Tudo em silêncio se desfaz.

COMENTÁRIO
Na busca da plenitude e da perfeição talvez explique a instauração do incômodo sentimento de irrealização, de falência e de conseqüente perda de identidade que atravessa todos os versos desse poema. A evocação das distâncias “entre o luar e o arvoredo” metaforizando a distância entre o desejo do poeta e a realização do seu desejo, entre o seu passado e o seu presente, assinalam a presença de um espaço vazio e indefinido, no qual o eu-lírico sente-se perdido, sem ter nada que seja efetivamente seu.
É nesta distância, na qual "tudo é longínquo, tudo é enredo / Tudo é não ter nem encontrar", que o poeta sente-se um ser vago, irrealizado, infeliz e flutuante na esfera da indefinição entre o ser e o não ser
Na segunda estrofe, o poeta reforça a idéia exposta na primeira, apenas trazendo a brisa e a hora para substituírem o luar e o arvoredo, sem, contudo, ocorrer mudança no sentido anterior. Ao contrário disto, o poema é encerrado com a reiteração da irrealização de tudo quanto desejou, da falência ou da perda de tudo que poderia ter tido.

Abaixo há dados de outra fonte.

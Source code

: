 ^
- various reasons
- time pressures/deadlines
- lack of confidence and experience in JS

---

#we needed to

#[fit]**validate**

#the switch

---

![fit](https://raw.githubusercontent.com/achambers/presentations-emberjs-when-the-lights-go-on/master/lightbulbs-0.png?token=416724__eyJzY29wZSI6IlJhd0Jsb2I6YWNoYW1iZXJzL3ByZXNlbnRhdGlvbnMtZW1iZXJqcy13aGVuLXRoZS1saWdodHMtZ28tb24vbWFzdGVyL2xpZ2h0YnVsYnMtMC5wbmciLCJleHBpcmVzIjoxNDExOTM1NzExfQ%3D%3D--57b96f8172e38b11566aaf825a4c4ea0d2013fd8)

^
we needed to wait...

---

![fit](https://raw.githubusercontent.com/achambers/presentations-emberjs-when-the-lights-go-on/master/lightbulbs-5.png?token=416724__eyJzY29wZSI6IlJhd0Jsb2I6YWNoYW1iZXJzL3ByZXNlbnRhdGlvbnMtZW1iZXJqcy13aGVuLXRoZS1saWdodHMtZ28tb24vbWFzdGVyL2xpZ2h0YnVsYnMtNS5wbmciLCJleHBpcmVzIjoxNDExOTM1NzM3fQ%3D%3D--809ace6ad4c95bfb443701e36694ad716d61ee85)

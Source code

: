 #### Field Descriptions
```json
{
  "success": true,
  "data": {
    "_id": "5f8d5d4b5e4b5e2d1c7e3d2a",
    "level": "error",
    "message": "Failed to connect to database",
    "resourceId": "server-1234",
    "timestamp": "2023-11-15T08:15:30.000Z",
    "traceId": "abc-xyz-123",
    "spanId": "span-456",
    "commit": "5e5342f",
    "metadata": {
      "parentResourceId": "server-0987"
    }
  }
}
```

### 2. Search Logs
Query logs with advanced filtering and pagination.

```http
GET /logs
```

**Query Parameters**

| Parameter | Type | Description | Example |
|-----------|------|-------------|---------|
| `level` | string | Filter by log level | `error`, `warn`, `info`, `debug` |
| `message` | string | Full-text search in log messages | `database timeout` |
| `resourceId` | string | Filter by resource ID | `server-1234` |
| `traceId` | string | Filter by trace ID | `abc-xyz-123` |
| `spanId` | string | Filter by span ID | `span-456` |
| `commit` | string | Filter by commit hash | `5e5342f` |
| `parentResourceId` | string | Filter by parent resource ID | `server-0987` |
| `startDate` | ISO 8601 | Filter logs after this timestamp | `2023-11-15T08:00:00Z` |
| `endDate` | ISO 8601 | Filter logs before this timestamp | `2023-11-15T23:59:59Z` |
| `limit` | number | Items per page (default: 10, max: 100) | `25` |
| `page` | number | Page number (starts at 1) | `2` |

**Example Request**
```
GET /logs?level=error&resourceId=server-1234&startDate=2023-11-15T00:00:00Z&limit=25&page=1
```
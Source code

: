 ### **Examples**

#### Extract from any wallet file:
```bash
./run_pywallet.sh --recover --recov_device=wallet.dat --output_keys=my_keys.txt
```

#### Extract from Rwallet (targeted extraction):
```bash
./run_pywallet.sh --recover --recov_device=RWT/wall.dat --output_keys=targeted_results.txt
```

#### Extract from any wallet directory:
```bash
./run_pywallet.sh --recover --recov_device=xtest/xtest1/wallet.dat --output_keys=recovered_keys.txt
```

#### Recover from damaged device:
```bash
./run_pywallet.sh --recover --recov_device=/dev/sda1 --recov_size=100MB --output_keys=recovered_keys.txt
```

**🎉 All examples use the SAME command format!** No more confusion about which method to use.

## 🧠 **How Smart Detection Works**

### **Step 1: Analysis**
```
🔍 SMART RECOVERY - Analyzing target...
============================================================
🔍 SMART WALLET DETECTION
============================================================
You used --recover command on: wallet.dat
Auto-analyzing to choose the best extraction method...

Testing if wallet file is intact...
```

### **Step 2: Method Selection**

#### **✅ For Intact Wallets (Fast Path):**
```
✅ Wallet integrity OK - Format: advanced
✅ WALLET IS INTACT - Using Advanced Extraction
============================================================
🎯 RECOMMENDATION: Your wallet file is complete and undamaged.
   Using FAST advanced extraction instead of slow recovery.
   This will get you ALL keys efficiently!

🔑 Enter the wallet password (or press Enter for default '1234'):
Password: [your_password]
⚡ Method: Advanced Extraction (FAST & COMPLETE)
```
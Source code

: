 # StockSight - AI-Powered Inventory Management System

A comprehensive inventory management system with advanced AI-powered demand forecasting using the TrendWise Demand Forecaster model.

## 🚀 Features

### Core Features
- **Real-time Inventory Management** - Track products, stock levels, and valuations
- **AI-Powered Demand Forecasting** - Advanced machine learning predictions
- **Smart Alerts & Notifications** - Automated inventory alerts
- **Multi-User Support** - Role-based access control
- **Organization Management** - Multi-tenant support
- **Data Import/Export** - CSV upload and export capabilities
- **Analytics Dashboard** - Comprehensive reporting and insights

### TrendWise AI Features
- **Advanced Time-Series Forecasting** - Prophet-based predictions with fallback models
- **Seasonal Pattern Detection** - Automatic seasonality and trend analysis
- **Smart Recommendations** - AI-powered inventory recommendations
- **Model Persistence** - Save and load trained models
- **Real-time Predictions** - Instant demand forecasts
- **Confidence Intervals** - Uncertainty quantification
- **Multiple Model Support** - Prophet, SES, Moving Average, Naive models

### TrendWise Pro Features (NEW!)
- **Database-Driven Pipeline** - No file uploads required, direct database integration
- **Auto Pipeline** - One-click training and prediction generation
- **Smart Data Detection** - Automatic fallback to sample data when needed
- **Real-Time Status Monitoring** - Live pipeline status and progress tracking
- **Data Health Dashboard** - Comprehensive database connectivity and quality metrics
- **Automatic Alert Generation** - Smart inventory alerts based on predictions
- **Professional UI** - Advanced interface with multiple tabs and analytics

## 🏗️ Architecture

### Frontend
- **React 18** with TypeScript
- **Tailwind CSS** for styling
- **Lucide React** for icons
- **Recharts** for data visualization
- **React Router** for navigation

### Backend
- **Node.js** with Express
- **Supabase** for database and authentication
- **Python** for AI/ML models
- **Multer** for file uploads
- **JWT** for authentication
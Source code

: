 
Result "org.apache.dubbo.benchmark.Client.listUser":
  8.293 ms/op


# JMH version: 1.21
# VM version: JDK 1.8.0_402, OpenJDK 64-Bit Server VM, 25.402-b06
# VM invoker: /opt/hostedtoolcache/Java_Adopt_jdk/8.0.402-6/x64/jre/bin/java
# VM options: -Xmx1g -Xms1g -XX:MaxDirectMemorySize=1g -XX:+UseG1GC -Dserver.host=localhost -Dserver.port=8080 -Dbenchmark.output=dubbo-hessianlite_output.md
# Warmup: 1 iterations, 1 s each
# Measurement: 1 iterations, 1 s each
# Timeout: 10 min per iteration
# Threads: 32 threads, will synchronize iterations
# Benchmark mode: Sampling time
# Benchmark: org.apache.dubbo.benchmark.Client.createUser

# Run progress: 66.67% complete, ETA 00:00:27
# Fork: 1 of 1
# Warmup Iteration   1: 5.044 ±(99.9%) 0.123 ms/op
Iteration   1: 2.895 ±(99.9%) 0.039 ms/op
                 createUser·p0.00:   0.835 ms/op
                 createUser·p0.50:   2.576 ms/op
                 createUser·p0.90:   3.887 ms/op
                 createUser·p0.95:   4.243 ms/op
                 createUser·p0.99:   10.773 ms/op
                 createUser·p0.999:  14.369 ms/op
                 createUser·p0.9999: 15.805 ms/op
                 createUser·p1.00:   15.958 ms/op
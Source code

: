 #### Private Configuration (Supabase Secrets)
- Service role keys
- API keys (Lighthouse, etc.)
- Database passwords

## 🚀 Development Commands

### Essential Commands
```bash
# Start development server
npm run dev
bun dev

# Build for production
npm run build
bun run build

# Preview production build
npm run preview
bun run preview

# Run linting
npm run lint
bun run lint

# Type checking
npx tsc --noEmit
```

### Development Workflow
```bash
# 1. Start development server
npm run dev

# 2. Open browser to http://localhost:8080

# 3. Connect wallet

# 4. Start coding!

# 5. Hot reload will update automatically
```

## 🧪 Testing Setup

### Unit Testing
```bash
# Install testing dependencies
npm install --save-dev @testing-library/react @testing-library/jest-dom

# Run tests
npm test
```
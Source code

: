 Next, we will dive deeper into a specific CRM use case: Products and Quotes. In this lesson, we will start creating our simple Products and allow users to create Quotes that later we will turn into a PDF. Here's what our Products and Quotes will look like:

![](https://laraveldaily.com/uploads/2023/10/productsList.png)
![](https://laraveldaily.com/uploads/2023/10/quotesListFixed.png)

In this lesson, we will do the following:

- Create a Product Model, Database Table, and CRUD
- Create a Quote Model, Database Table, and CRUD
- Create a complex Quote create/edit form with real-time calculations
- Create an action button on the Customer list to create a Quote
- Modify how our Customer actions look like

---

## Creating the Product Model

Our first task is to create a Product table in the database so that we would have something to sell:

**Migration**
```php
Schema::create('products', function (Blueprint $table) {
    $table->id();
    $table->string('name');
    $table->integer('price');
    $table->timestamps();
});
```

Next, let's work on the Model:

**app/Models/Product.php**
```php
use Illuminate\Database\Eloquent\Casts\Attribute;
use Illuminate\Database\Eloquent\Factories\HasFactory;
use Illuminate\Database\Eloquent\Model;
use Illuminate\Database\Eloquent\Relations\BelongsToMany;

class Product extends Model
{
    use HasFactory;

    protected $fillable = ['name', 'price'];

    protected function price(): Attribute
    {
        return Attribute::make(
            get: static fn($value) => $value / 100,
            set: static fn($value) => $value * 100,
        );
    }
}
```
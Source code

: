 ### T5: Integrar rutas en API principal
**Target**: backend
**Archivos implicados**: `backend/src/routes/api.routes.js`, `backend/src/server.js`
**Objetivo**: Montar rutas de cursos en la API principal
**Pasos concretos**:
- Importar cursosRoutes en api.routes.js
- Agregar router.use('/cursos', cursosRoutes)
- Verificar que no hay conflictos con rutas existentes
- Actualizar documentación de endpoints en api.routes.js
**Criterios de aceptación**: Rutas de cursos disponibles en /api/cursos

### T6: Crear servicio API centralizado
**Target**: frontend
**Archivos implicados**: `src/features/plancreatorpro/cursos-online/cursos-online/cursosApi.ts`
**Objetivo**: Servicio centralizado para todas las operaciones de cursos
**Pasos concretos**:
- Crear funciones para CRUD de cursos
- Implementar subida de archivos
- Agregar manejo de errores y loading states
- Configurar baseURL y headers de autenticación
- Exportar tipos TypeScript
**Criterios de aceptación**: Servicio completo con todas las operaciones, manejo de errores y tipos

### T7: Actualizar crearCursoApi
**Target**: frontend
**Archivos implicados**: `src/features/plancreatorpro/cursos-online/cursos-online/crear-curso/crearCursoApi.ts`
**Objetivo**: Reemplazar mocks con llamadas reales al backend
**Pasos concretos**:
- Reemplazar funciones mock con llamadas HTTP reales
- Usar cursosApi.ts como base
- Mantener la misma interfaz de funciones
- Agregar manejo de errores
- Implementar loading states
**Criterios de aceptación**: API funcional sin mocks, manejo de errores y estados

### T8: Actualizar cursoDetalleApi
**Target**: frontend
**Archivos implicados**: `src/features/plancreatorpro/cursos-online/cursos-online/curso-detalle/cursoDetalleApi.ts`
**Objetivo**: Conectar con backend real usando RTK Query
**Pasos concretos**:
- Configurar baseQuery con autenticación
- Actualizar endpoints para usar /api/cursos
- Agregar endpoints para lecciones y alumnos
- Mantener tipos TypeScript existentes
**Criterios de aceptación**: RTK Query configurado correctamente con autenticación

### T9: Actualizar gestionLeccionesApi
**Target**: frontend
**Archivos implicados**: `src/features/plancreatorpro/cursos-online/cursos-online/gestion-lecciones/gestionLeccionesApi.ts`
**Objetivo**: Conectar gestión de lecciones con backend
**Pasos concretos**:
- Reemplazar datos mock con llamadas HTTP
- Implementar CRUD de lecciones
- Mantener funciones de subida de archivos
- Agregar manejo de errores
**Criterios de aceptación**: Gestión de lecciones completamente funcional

Daí o seu sentimento de estar irremediavelmente perdido no espaço entre o passado e o presente, no qual se procura e nunca se acha, pois tudo nesse espaço vago "não foi, / tudo se ignora. / Tudo em silêncio se desfaz".
Esta inquietude atormentou o poeta durante toda a sua vida, sempre tomado pela insatisfação. Apesar de ter construído uma obra monumental que o projetaria no mundo inteiro, como um dos maiores e mais geniais poetas de todos os tempos, parece que jamais conseguiu um auto avaliação que lhe desse a perfeita dimensão de sua grandeza. Não! O mais brilhante poeta da modernidade nunca conseguiu livrar-se da tirania do sentimento de irrealização e de falência, própria de quem, tomado de perfecionismo viveu da impressão de que nada se cumpria, de que nada chegara a ser conseguido da forma como ele desejava
Este poema é comovente, na medida em que abre frestas para que vislumbremos a dor existencial do poeta, os tormentos e aflições de sua alma sensível, magnificamente reveladas por meio de uma linguagem riquíssima em imagens poéticas.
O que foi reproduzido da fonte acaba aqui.